En résumé, 14 personnes, dont 6 femmes sans amoureux (ni amoureuse), 3 hommes sans amoureuse, sinon épisodique pour l’un d’entre eux (ni amoureux), 3 enfants, plus 3 chiens et un chat (qu’on prive d’amoureux ou d’amoureuses).
Que conclure de ce tour d’horizon ? À lui seul, il n’a certes pas de valeur statistique, mais il est assez représentatif de ce qu’est une famille colombienne : on y trouve plus souvent un chien qu’un père, et quand il y a un père, il n’est pas rare que ce soit la mère qui manque… Beaucoup de femmes seules — sinon seules, du moins sans homme. N’ont-elles tout simplement pas confiance dans des hommes dont le sens des responsabilités, il est vrai, s’arrête souvent à la naissance ou la présence d’un enfant ?…

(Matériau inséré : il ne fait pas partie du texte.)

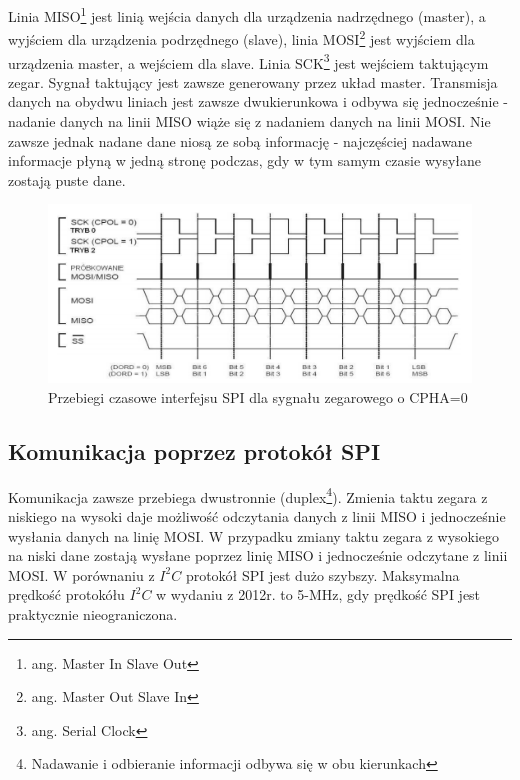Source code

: \documentclass{xmgr}
\begin{document}
Linia MISO\footnote{ang. Master In Slave Out} jest linią wejścia danych dla urządzenia nadrzędnego (master), a wyjściem dla urządzenia podrzędnego (slave), linia MOSI\footnote{ang. Master Out Slave In} jest wyjściem dla urządzenia master, a wejściem dla slave. Linia SCK\footnote{ang. Serial Clock} jest wejściem taktującym zegar. Sygnał taktujący jest zawsze generowany przez układ master. Transmisja danych na obydwu liniach jest zawsze dwukierunkowa i odbywa się jednocześnie - nadanie danych na linii MISO wiąże się z nadaniem danych na linii MOSI. Nie zawsze jednak nadane dane niosą ze sobą informację - najczęściej nadawane informacje płyną w jedną stronę podczas, gdy w tym samym czasie wysyłane zostają puste dane.\cite{dorra}

\begin{figure}[!h]
    \centering
    \includegraphics[height=0.25\textheight]{images/spi.png}
    \caption{Przebiegi czasowe interfejsu SPI dla sygnału zegarowego o CPHA=0}
\end{figure}

\subsection{Komunikacja poprzez protokół SPI}
Komunikacja zawsze przebiega dwustronnie (duplex\footnote{Nadawanie i odbieranie informacji odbywa się w obu kierunkach}). Zmienia taktu zegara z niskiego na wysoki daje możliwość odczytania danych z linii MISO i jednocześnie wysłania danych na linię MOSI. W przypadku zmiany taktu zegara z wysokiego na niski dane zostają wysłane poprzez linię MISO i jednocześnie odczytane z linii MOSI. W porównaniu z $I^2C$ protokół SPI jest dużo szybszy. Maksymalna prędkość protokółu $I^2C$ w wydaniu z 2012r. to 5-MHz, gdy prędkość SPI jest praktycznie nieograniczona.
\end{document}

Le taux de fertilité de la Colombie est de 1,81 enfant par femme[1]. Encore est-il largement dû à des filles surprises à 15 ou 16 ans. Ce n’est pas non plus le summum de la responsabilité. Ce pays, qui a constamment la religion et sa morale à la bouche, ferait mieux d’apprendre la contraception et l'éthique à ses filles et à ses fils, et de pratiquer des avortements autrement que dans la clandestinité.
La natalité et les familles ne s’en porteraient-elles, finalement et paradoxalement, pas mieux ?

Note

[1] En 1960, ce taux s’élevait à 6,74. Il est aujourd’hui plus faible qu’en France (1,88), et c’est le 5e le plus bas d’Amérique latine hors micro-États, après Cuba (1,62), le Chili (1,65), le Brésil (1,74) et le Costa Rica (1,75). Données Banque mondiale 2018.